High cost and undesirable side effects associated with commercial medicines, has led to the increasing demand for Complementary and Alternative Medicines (CAM) that are safer, effective, and economical [6]. CAMs represent a group of diverse medical and health care systems, practices, and products that are not considered to be part of evidence-based conventional medicine. The popularity of CAMs stems from a general belief that these medicines are safe since they are derived from natural resources [7]. Common examples include herbal remedies, homeopathic medicines, and essential oils [6]. CAMs remain largely understudied, as the safety, effectiveness, and potential benefits beyond clinical trials are still unclear despite being used for many centuries [7,8]. The dental profession is one that is rooted in evidence-based diagnostic and treatment approaches, and due to the lack of sound evidence supporting CAMs, dental professionals are currently reluctant to recommend natural chemical agents as an adjunct to conventional therapy in clinical practice [8].

Home-made mouth rinses are a natural, easily-accessible, and low-cost alternative to commercial chemical agents, and have been reported to aid in the removal of dental plaque [9]. Cruz and Picazzo [10]. reported that primary dental service is very limited in rural regions of Mexico, so people turn to CAM to treat common oral diseases such dental caries and periodontal disease. One of the more popular options of these alternative solutions, is a turmeric mouthwash preparation. Curcuma longa L. is a rhizomatous herb known as turmeric, belongs to the family of Zingiberaceae. Turmeric has been shown to exhibit antimicrobial, anti-inflammatory, and immune-stimulant properties, which reduces bacterial load and subsequently reduces rates of dental caries and gingival inflammation [11,12]. Chaudhari et al [13] found a reduction in the gingival index and plaque index of participants who used turmeric solution, thus concluding turmeric solution is effective in inhibiting dental caries and periodontal disease.

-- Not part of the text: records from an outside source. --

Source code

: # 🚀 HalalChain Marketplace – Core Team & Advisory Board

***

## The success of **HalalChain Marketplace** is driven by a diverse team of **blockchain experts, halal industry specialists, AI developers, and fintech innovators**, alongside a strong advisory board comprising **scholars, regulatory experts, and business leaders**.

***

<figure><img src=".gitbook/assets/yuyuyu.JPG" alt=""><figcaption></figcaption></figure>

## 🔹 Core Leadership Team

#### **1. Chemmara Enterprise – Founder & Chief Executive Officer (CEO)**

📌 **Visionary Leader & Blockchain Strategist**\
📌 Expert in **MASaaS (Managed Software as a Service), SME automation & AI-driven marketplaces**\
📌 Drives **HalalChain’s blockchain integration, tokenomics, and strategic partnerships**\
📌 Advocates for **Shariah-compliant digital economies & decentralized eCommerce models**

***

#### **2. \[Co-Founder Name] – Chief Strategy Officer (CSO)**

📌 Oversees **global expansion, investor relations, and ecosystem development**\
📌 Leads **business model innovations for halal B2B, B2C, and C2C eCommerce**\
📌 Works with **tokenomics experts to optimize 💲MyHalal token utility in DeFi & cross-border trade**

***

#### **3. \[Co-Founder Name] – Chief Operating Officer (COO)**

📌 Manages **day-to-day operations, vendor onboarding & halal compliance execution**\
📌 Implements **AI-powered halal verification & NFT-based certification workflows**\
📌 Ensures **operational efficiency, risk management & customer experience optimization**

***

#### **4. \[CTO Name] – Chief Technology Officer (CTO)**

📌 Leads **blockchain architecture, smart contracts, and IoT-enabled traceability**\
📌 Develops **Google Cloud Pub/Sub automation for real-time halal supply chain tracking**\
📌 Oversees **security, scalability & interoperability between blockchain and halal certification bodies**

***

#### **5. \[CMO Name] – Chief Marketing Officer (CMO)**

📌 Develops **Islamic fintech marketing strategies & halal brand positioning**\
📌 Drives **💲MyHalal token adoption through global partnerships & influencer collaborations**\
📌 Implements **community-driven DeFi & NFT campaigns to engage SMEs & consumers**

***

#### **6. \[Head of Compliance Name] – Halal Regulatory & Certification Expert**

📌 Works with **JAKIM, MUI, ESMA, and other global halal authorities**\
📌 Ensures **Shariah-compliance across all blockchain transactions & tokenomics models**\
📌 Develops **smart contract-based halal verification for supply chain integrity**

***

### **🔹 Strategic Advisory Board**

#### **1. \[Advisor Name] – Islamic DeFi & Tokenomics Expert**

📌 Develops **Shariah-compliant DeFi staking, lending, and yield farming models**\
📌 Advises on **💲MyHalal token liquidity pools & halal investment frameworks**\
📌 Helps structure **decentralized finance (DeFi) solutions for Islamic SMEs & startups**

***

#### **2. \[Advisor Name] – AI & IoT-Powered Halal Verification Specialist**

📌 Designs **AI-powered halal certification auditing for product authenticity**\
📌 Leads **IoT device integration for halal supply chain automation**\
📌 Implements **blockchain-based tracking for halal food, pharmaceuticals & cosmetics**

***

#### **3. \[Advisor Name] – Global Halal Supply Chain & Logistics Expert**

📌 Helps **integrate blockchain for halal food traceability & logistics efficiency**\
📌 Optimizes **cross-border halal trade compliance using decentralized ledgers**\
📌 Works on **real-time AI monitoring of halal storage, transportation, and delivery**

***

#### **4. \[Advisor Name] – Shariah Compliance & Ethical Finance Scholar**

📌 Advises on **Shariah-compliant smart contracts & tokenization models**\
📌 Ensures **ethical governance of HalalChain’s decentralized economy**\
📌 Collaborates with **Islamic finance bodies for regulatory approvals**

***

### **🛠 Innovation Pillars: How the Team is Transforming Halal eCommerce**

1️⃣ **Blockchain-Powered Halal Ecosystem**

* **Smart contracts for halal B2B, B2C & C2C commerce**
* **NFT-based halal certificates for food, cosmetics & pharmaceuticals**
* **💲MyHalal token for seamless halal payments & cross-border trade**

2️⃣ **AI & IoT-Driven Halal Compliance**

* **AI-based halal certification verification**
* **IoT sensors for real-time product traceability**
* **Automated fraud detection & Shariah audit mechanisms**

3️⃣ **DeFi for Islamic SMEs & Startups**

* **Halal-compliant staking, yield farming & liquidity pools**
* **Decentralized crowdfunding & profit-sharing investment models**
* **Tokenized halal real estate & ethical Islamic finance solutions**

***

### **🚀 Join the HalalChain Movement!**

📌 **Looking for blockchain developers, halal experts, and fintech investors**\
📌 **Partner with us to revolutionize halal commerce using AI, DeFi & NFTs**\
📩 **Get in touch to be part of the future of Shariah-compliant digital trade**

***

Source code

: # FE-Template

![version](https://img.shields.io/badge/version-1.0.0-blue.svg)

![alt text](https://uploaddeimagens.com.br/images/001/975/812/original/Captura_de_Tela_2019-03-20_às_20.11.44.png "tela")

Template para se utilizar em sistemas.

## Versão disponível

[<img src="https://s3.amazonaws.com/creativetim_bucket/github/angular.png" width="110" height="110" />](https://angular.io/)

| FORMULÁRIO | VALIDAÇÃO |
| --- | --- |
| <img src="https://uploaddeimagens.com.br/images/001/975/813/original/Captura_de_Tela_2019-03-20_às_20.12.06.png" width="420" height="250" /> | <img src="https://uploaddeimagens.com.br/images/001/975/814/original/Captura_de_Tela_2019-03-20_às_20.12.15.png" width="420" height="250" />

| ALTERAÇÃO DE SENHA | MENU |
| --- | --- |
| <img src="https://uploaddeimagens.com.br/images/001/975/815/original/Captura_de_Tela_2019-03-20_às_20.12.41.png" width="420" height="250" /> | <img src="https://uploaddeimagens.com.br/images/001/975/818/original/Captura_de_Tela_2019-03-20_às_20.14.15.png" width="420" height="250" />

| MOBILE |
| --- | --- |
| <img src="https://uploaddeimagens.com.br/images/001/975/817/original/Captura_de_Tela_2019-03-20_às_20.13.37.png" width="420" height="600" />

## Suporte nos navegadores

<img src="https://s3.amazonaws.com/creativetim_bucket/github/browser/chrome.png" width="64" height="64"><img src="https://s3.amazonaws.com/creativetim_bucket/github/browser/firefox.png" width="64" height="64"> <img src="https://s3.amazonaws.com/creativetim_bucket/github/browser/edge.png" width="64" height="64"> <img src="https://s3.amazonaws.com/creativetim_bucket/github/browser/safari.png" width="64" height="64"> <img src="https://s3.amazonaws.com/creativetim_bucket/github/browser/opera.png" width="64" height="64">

As the link between oral diseases and the activities of microbial species that form part of the microbiota of the oral cavity are well-established, the efficacy of this CAM is plausible [11,12]. Although sufficient literature exists on the antimicrobial and anti-inflammatory properties of curcumin—turmeric’s active ingredient—its antimicrobial effect exerted at a cellular level on oral bacteria cultured in aerobic conditions is not extensively reported. Furthermore, there is no definitive minimum inhibitory concentration for the bacteriostatic effect of store-bought turmeric currently reported. [11,12].

Our research project aims to determine the effectiveness of turmeric solutions on the rate of in-vitro bacterial growth. We hypothesize that with increasing turmeric concentration, there will be a decrease in bacterial growth. Our results showed that, contrary to our hypothesis, the tumeric solution stimulated rather than inhibited bacterial growth in vitro. As a result, our research has the potential to expand on existing knowledge within current dental literature regarding turmeric in its various forms and as a CAM. In helping to create a strong evidence-based foundation for the safe and effective use of this natural therapy, dentists will be able to make informed suggestions for patients to use turmeric mouth rinses as a reliable adjunct to conventional treatment as needed.

2. Methodology

This is a case control study approved by Human Research Ethics Committee (HREC) at James Cook University (H7803). Biosafety requirements, set by the James Cook University Institutional Biosafety Committee, were met by all members of the investigative team.

Plaque Collection: A total of five plaque samples were collected from volunteers who fit the inclusion criteria (

Table 1. Criteria for volunteers for plaque collection.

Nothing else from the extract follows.